There are just two weeks left until the U.S. Supreme Court meets to decide which marriage cases it will take up in its next session, but the marriage equality landscape could still shift significantly between now and then.
At the moment, there are seven cases from five states ready for the Justices to consider. In all seven cases, gay and lesbian plaintiffs have been unanimously victorious, with a series of strongly worded rulings from multiple courts finding that bans on same-sex marriage violate the U.S. Constitution.
But it's possible that nine more states could see progress in marriage litigation before the Supreme Court's first conference on September 29. Rulings are due in the Ninth and Sixth Circuits, which include Nevada, Ohio, Michigan and more. A ruling in any of those cases could complicate the Supreme Court's plans.

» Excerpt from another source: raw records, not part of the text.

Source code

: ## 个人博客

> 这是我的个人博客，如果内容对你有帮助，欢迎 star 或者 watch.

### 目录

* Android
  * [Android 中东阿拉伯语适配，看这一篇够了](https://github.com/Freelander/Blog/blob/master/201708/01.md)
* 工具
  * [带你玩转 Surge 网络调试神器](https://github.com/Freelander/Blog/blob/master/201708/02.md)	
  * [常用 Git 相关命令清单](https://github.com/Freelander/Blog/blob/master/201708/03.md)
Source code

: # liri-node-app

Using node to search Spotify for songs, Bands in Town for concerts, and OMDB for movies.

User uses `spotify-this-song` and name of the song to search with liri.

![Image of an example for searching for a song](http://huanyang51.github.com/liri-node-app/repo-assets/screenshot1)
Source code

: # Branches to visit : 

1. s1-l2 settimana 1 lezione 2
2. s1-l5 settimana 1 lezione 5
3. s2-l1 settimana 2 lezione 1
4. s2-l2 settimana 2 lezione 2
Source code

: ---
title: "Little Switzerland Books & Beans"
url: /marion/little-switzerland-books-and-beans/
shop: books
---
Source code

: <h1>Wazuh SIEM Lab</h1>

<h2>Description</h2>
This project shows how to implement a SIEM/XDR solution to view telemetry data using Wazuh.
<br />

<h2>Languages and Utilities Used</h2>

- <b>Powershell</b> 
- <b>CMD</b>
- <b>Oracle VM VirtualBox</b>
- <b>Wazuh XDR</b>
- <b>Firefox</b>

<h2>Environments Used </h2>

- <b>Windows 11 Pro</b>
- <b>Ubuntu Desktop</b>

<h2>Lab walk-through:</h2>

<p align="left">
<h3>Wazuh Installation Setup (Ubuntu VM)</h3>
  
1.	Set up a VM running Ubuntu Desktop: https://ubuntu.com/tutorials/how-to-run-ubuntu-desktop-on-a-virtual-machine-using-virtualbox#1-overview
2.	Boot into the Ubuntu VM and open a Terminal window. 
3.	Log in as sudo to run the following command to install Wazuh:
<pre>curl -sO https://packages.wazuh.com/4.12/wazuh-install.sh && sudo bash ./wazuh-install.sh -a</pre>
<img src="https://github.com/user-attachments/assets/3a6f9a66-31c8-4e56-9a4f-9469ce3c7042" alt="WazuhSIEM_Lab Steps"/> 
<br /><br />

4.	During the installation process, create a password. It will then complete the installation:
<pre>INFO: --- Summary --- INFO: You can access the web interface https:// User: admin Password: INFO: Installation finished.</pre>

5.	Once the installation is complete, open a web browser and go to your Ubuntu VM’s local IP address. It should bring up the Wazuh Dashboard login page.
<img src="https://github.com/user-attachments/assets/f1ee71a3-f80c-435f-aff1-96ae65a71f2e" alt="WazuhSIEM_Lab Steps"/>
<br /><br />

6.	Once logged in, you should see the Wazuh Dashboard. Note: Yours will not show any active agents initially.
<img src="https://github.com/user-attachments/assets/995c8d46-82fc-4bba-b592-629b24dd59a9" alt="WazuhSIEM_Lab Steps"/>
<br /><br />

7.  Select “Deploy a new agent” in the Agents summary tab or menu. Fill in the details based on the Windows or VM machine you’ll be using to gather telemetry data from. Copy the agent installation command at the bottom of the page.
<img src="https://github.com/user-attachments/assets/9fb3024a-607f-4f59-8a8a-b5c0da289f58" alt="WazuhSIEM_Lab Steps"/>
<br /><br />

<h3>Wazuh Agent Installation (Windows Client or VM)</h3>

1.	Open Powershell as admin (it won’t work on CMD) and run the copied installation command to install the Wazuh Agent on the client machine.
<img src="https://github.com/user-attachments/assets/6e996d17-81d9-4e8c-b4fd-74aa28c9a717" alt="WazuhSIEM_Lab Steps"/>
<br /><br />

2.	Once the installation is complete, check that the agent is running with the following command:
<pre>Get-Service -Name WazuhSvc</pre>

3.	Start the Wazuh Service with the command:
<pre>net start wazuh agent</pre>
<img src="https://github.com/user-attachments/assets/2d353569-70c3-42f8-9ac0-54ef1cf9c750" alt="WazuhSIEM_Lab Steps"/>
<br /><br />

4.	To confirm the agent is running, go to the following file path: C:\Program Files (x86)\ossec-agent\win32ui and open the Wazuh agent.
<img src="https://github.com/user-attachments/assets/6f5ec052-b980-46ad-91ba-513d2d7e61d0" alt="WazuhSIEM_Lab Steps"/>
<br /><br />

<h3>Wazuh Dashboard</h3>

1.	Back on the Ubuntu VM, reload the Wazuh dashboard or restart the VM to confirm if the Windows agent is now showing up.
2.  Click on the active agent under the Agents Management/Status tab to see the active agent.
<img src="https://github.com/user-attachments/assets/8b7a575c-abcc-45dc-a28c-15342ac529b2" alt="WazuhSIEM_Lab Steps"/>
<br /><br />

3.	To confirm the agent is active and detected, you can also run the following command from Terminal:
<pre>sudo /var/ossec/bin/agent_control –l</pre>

If a decision came from either the Ninth or Sixth Circuits, the Court might decide to put off a decision on which cases to take. That would be particularly likely if the decision was at odds with the previous victories for the plaintiffs. The Ninth Circuit gave hints during oral argument that its ruling would be generally similar to the victories that have come before, but the Sixth Circuit judges are harder to read.
And of course, the Supreme Court could always opt not to take any case at all.
Meanwhile, litigation continues unabated in Florida, Texas, and Louisiana, with courts so far unwilling to pause lawsuits while they wait for the Supreme Court to return from break.